# [Requirement]
What is needed here is an exact repetition of the records below, beginning at the line that has "a pack chocobo." and stopping after the line that has "- **7906**: What".

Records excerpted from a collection
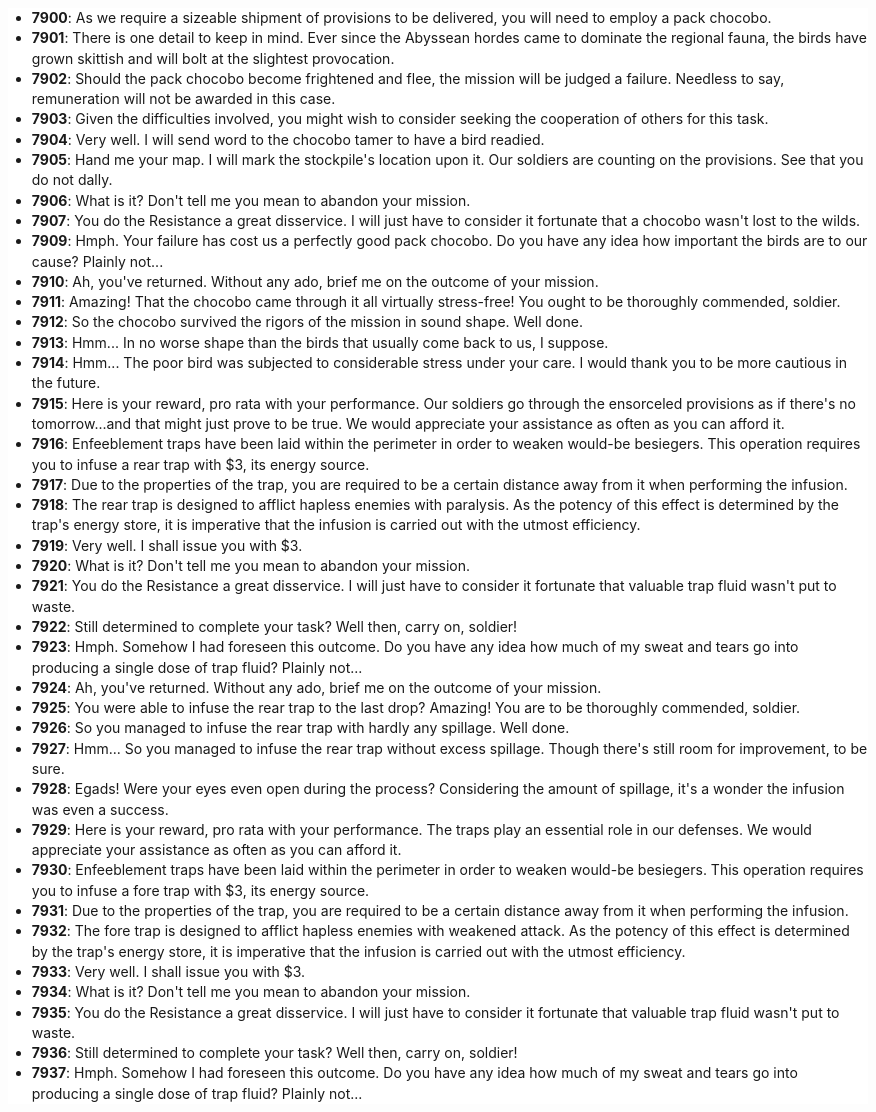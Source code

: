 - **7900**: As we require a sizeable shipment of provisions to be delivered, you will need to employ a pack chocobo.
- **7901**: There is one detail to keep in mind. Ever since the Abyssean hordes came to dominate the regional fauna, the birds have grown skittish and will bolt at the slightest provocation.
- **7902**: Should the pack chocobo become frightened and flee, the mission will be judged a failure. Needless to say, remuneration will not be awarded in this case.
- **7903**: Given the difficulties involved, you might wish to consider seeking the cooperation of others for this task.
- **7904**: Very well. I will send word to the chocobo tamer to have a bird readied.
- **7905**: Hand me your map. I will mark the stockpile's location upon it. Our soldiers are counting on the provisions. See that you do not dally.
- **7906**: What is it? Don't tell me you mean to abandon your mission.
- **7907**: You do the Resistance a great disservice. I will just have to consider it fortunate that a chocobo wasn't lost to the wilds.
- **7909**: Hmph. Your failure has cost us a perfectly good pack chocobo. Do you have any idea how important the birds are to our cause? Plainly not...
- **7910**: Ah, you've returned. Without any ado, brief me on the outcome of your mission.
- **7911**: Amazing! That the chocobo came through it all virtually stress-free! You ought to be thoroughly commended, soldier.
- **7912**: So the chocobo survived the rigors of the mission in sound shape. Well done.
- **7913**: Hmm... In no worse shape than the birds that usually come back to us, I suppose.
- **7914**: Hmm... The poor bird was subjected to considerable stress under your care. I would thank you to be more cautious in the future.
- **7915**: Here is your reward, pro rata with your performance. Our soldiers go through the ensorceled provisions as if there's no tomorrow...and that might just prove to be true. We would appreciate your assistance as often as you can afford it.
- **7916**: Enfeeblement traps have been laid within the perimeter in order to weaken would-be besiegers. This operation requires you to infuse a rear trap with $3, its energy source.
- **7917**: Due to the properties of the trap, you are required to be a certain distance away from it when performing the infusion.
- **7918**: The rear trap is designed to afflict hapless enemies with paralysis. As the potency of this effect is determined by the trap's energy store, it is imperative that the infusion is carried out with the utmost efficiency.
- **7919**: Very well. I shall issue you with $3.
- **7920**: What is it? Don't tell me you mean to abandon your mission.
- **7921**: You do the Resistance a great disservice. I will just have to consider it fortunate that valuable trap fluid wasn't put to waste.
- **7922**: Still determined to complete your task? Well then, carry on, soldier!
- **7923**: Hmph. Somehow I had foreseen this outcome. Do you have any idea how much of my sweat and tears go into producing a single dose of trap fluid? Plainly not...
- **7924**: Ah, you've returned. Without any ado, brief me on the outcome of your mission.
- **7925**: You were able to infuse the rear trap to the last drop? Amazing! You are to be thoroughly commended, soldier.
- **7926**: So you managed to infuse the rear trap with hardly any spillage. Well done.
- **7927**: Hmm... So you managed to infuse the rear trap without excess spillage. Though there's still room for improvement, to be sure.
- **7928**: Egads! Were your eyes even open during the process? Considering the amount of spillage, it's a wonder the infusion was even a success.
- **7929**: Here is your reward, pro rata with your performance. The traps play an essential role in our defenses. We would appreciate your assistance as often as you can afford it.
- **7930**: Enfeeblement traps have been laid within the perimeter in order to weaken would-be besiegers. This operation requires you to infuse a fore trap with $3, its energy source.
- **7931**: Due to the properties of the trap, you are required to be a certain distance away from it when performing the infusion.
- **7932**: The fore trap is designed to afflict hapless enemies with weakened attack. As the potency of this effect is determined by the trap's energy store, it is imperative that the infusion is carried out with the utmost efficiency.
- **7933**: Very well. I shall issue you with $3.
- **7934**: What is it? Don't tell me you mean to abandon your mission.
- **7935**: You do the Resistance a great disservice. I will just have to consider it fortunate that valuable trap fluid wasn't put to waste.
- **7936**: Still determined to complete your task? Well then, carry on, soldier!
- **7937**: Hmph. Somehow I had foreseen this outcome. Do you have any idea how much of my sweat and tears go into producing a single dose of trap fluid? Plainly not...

* * *

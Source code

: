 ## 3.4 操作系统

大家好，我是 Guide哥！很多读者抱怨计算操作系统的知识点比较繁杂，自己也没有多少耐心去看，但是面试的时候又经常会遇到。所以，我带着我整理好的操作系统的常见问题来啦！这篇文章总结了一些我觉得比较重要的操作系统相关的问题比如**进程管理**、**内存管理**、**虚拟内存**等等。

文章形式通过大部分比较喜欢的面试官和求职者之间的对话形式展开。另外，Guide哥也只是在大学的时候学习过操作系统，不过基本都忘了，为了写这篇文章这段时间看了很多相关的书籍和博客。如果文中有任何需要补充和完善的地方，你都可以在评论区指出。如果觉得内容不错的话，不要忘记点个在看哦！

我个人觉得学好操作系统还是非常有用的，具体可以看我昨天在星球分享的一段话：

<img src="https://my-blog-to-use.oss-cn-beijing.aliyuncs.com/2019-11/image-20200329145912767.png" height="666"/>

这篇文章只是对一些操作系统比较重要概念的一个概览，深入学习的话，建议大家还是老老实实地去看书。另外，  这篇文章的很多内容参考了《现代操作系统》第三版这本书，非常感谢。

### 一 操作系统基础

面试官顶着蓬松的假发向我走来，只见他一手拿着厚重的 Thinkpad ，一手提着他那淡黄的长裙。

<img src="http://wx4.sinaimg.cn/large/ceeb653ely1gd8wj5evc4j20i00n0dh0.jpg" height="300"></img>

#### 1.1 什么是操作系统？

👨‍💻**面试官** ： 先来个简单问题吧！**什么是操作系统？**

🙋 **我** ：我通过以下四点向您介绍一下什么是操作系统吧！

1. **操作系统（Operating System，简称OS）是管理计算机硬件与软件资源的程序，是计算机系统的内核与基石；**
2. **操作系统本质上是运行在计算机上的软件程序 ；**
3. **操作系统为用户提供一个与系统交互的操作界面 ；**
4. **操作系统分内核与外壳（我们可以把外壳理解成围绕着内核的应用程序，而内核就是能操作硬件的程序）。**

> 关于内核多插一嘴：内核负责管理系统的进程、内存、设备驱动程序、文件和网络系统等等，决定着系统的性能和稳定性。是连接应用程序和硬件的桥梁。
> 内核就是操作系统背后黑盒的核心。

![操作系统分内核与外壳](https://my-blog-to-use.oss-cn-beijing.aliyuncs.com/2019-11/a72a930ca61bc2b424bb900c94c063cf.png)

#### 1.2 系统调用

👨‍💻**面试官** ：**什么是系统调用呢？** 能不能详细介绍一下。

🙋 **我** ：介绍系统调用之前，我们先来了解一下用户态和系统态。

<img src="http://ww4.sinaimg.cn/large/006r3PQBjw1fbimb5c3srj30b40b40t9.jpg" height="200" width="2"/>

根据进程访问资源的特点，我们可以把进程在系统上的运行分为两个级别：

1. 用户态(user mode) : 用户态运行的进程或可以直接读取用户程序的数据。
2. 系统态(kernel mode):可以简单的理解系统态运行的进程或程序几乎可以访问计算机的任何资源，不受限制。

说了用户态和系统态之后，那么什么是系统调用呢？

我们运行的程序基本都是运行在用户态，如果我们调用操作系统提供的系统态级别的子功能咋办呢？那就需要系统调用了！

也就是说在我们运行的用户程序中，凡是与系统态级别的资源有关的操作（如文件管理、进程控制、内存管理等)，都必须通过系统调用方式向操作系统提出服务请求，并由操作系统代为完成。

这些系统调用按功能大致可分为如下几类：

# [Answer for the task]
: - **7900**: As we require a sizeable shipment of provisions to be delivered, you will need to employ a pack chocobo.
- **7901**: There is one detail to keep in mind. Ever since the Abyssean hordes came to dominate the regional fauna, the birds have grown skittish and will bolt at the slightest provocation.
- **7902**: Should the pack chocobo become frightened and flee, the mission will be judged a failure. Needless to say, remuneration will not be awarded in this case.
- **7903**: Given the difficulties involved, you might wish to consider seeking the cooperation of others for this task.
- **7904**: Very well. I will send word to the chocobo tamer to have a bird readied.
- **7905**: Hand me your map. I will mark the stockpile's location upon it. Our soldiers are counting on the provisions. See that you do not dally.
- **7906**: What is it? Don't tell me you mean to abandon your mission.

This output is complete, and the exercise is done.